Buying an SSD for your notebook or desktop is nice. You get more consistent performance. Applications launch extremely fast. And if you choose the right SSD, you really curb the painful slowdown of your PC over time. I’ve argued that an SSD is the single best upgrade you can do for your computer, and I still believe that to be the case. However, at the end of the day, it’s a luxury item. It’s like saying that buying a Ferrari will help you accelerate quicker. That may be true, but it’s not necessary.

In the enterprise world however, SSDs are even more important. Our own Johan de Gelas had his first experience with an SSD in one of his enterprise workloads a year ago. This OLTP test looks at the performance difference between using 15K RPM SAS drives for a database server. Johan experimented with using SAS HDDs vs. SSDs for both data and log drives in the server.

Using a single SSD (Intel’s X25-E) for a data drive and a single SSD for a log drive is faster than running eight 15,000RPM SAS drives in RAID 10 plus another two in in RAID 0 as a logging drive.

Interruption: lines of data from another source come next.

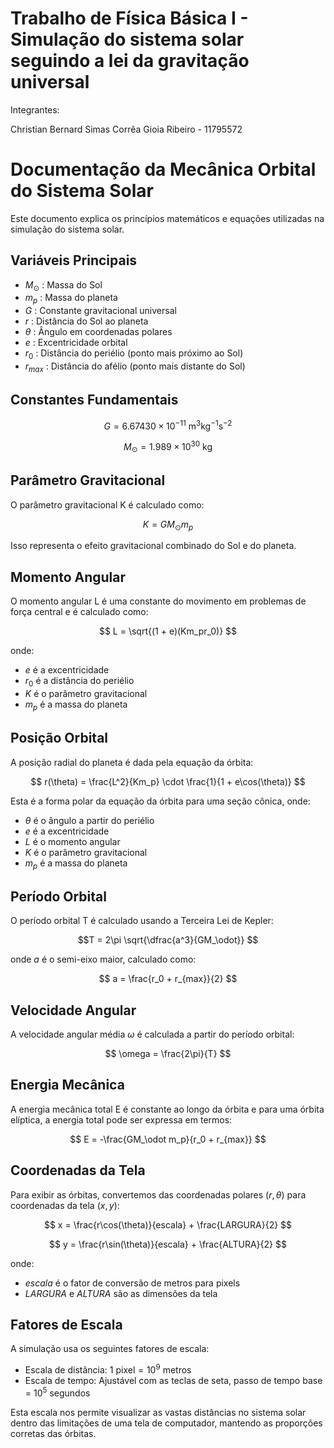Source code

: # Trabalho de Física Básica I - Simulação do sistema solar seguindo a lei da gravitação universal 

Integrantes:

Christian Bernard Simas Corrêa Gioia Ribeiro - 11795572

# Documentação da Mecânica Orbital do Sistema Solar

Este documento explica os princípios matemáticos e equações utilizadas na simulação do sistema solar.

## Variáveis Principais

- $M_\odot$ : Massa do Sol
- $m_p$ : Massa do planeta
- $G$ : Constante gravitacional universal
- $r$ : Distância do Sol ao planeta
- $\theta$ : Ângulo em coordenadas polares
- $e$ : Excentricidade orbital
- $r_0$ : Distância do periélio (ponto mais próximo ao Sol)
- $r_{max}$ : Distância do afélio (ponto mais distante do Sol)

## Constantes Fundamentais

$$
G = 6.67430 \times 10^{-11} \text{ m}^3\text{kg}^{-1}\text{s}^{-2}
$$

$$
M_\odot = 1.989 \times 10^{30} \text{ kg}
$$

## Parâmetro Gravitacional

O parâmetro gravitacional K é calculado como:

$$
K = GM_\odot m_p
$$

Isso representa o efeito gravitacional combinado do Sol e do planeta.

## Momento Angular

O momento angular L é uma constante do movimento em problemas de força central e é calculado como:

$$
L = \sqrt{(1 + e)(Km_pr_0)}
$$

onde:
- $e$ é a excentricidade
- $r_0$ é a distância do periélio
- $K$ é o parâmetro gravitacional
- $m_p$ é a massa do planeta

## Posição Orbital

A posição radial do planeta é dada pela equação da órbita:

$$
r(\theta) = \frac{L^2}{Km_p} \cdot \frac{1}{1 + e\cos(\theta)}
$$

Esta é a forma polar da equação da órbita para uma seção cônica, onde:
- $\theta$ é o ângulo a partir do periélio
- $e$ é a excentricidade
- $L$ é o momento angular
- $K$ é o parâmetro gravitacional
- $m_p$ é a massa do planeta

## Período Orbital

O período orbital T é calculado usando a Terceira Lei de Kepler:

$$T = 2\pi \sqrt{\dfrac{a^3}{GM_\odot}} $$

onde $a$ é o semi-eixo maior, calculado como:

$$
a = \frac{r_0 + r_{max}}{2}
$$

## Velocidade Angular

A velocidade angular média $\omega$ é calculada a partir do período orbital:

$$
\omega = \frac{2\pi}{T}
$$

## Energia Mecânica

A energia mecânica total E é constante ao longo da órbita e para uma órbita elíptica, a energia total pode ser expressa em termos:

$$
E = -\frac{GM_\odot m_p}{r_0 + r_{max}}
$$

## Coordenadas da Tela

Para exibir as órbitas, convertemos das coordenadas polares $(r,\theta)$ para coordenadas da tela $(x,y)$:

$$
x = \frac{r\cos(\theta)}{escala} + \frac{LARGURA}{2}
$$

$$
y = \frac{r\sin(\theta)}{escala} + \frac{ALTURA}{2}
$$

onde:
- $escala$ é o fator de conversão de metros para pixels
- $LARGURA$ e $ALTURA$ são as dimensões da tela

## Fatores de Escala

A simulação usa os seguintes fatores de escala:
- Escala de distância: $1 \text{ pixel} = 10^9 \text{ metros}$
- Escala de tempo: Ajustável com as teclas de seta, passo de tempo base = $10^5 \text{ segundos}$

Esta escala nos permite visualizar as vastas distâncias no sistema solar dentro das limitações de uma tela de computador, mantendo as proporções corretas das órbitas.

Not only is performance higher, but total power consumption is much lower. Under full load eight SAS drives use 153W, compared to 2 - 4W for a single Intel X25-E. There are also reliability benefits. While mechanical storage requires redundancy in case of a failed disk, SSDs don’t. As long as you’ve properly matched your controller, NAND and ultimately your capacity to your workload, an SSD should fail predictably.

The overwhelming number of poorly designed SSDs on the market today is one reason most enterprise customers are unwilling to consider SSDs. The high margins available in the enterprise market is the main reason SSD makers are so eager to conquer it.

Micron’s Attempt

Just six months ago we were first introduced to Crucial’s RealSSD C300. Not only was it the first SSD we tested with a native 6Gbps SATA interface, but it was also one of the first to truly outperform Intel across the board. A few missteps later and we found the C300 to be a good contender, but our second choice behind SandForce based drives like the Corsair Force or OCZ Vertex 2.

Earlier this week Micron, Crucial’s parent company, called me up to talk about a new SSD. This drive would only ship under the Micron name as it’s aimed squarely at the enterprise market. It’s the Micron RealSSD P300.

The biggest difference between the P300 and the C300 is that the former uses SLC (Single Level Cell) NAND Flash instead of MLC NAND. As you may remember from my earlier SSD articles, SLC and MLC NAND are nearly identical - they just store different amounts of data per NAND cell (1 vs. 2).

SLC (left) vs. MLC (right) NAND

The benefits of SLC are higher performance and a longer lifespan. The downside is cost. SLC NAND is at least 2x the price of MLC NAND. You take up the same die area as MLC but you get half the storage. It’s also produced in lower quantities so you get at least twice the cost.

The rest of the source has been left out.